Birçok anne ve babada görülen ve çocukları ciddi anlamda sıkan, onlarda problem yaratan bir durumla karşı karşıyayız.

Son günlerde, gerek yaşadığımız olaylardan gerekse bizim de çocukluk yıllarımızda kendi anne ve babalarımızdan gördüğümüz bazı davranış görüntülerinden kaynaklanan bir korku durumu yani bir tür paranoya sendromu; birçok anne ve babada görülen ve çocukları ciddi anlamda sıkan, onlarda problem yaratan bir durumla karşı karşıyayız. Aslında ne çocuklar ne de anneler ya da babalar durduk yere bu problemle karşılaşmamaktalar. Bu tür sıkıntıları yaşayan çocukların anne ve babalarını incelediğimizde aynı problemin onlarda ve onlarında anne-babalarında var olduğu doğrusuna ulaşmak çok zor değil. Tabii ki bu durum akşamdan sabaha oluşan bir durum değildir. İnsanlar etrafında meydana gelen olaylardan o kadar çok etkilenirler ve bunlar bilinçaltına o kadar yerleşir ki bir süre sonra hem kendilerine hem de çocuklarına bir şey olacakmış korkusu gelişir.

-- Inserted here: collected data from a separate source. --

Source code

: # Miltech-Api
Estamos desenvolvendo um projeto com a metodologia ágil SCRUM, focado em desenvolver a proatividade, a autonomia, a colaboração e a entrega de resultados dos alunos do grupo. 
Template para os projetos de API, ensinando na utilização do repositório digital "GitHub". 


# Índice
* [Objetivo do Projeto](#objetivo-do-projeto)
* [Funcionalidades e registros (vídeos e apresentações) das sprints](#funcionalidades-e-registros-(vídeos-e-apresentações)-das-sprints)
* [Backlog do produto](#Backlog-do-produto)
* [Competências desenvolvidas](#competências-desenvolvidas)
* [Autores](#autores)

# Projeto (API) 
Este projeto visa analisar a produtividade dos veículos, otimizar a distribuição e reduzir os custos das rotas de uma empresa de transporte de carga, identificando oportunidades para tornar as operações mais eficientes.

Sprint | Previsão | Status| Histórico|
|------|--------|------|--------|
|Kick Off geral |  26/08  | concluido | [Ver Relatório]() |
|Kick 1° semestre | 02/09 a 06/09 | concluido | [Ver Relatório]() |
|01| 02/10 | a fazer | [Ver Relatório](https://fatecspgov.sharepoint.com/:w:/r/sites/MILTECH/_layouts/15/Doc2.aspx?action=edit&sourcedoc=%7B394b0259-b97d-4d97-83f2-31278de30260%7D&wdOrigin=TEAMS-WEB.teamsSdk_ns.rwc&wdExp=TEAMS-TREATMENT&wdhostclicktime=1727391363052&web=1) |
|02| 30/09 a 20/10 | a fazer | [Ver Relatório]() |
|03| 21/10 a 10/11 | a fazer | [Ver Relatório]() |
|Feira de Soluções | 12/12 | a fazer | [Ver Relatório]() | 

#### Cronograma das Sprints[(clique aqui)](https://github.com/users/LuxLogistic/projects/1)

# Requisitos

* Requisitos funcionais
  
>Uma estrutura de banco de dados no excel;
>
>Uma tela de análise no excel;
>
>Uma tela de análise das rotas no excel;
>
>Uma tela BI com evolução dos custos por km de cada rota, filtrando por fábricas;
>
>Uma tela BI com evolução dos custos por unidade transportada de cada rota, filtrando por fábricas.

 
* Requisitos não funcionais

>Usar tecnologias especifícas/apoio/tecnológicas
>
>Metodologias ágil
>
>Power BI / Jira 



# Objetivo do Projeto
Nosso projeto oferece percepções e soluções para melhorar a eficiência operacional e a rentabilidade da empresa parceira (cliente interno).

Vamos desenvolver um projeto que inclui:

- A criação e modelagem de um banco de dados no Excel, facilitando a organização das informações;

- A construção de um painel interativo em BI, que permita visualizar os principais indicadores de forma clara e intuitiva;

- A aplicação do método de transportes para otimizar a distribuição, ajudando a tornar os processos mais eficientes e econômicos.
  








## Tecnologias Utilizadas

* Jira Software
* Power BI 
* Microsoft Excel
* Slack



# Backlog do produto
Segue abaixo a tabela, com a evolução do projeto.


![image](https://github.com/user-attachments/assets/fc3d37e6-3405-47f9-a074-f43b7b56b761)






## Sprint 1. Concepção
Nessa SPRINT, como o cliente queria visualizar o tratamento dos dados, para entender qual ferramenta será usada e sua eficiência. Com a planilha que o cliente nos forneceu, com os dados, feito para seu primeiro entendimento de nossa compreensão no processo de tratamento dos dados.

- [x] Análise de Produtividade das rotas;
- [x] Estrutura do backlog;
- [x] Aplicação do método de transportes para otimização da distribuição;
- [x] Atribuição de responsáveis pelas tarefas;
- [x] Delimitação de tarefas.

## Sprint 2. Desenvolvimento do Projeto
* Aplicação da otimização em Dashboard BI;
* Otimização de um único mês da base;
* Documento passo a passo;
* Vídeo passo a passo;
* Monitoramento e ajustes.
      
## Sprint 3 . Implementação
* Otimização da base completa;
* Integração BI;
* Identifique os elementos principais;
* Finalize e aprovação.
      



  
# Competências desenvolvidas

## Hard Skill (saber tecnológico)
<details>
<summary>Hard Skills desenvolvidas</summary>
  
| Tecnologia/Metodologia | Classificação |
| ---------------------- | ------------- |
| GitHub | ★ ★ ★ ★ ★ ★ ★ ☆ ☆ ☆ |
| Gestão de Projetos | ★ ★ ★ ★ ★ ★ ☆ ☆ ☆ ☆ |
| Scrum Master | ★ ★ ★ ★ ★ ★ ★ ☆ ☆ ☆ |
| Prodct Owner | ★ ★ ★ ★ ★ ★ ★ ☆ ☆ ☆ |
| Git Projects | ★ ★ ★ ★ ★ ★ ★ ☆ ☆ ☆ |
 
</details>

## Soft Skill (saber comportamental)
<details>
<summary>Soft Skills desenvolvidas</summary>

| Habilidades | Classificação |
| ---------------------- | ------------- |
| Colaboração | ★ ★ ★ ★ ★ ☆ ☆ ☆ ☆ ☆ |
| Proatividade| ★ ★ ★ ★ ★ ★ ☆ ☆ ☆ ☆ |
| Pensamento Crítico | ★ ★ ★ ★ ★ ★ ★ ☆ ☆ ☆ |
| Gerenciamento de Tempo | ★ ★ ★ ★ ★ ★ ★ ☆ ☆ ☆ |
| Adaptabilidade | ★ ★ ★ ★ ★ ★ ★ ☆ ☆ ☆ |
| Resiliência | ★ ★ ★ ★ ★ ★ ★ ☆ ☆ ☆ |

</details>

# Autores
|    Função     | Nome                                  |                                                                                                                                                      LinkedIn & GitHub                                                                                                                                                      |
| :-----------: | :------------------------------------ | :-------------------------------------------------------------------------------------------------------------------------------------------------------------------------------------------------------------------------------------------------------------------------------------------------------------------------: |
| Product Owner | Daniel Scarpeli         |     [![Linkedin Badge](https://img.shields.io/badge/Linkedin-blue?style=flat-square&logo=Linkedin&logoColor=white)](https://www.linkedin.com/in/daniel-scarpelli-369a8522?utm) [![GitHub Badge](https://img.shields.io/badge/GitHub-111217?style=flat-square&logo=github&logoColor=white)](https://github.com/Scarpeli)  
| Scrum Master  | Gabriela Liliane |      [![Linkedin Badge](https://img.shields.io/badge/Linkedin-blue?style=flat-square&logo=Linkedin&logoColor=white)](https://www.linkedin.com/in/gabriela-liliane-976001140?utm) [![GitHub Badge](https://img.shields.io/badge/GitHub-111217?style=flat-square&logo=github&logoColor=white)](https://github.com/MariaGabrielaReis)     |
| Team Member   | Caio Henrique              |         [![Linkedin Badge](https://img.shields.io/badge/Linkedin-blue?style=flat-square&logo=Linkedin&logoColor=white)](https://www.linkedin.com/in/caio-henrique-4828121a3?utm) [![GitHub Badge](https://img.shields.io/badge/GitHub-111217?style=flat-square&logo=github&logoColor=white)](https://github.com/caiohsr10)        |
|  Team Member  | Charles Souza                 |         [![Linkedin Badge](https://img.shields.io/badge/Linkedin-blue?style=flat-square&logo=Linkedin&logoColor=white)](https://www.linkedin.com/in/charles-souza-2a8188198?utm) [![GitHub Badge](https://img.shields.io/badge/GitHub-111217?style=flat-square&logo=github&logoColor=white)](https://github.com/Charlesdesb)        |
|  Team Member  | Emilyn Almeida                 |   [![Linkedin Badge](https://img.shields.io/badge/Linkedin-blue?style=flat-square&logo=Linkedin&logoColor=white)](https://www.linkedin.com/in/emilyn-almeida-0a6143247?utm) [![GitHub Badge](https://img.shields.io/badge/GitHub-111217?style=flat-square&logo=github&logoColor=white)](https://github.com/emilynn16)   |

"YEMEK YE" SÖZCÜĞÜNÜN DAYANILMAZ BİR HAL ALDIĞI AN

Birçok çocuk yemek yemekten nefret eder resmen aç gezer çünkü sürekli bu iki kelimeyi duymuştur. Her sabah, her öğlen, her akşam bunu duyar hatta tok olsa da bunu duyar. Annelere göre yemek yemek tüm hastalıkları giderecek mucizevi bir formüldür. Aslında bu da bir tür korumacılık geliştirilmesidir ve anne, çocuğunun yerine bir şeyler yapmaya o kadar alışmıştır ki, adeta karnının acıktığını bile hissedebildiğini düşünür. Tabii ki çocuk bu durumdan hiç hoşnut değildir. Anne, çocuğu yemek yemediğinde hastalanacağını düşünür, yemek yemediğinde gelişiminin tam olmayacağını düşünür ve elinden geldiğince yedirmeye çalışır.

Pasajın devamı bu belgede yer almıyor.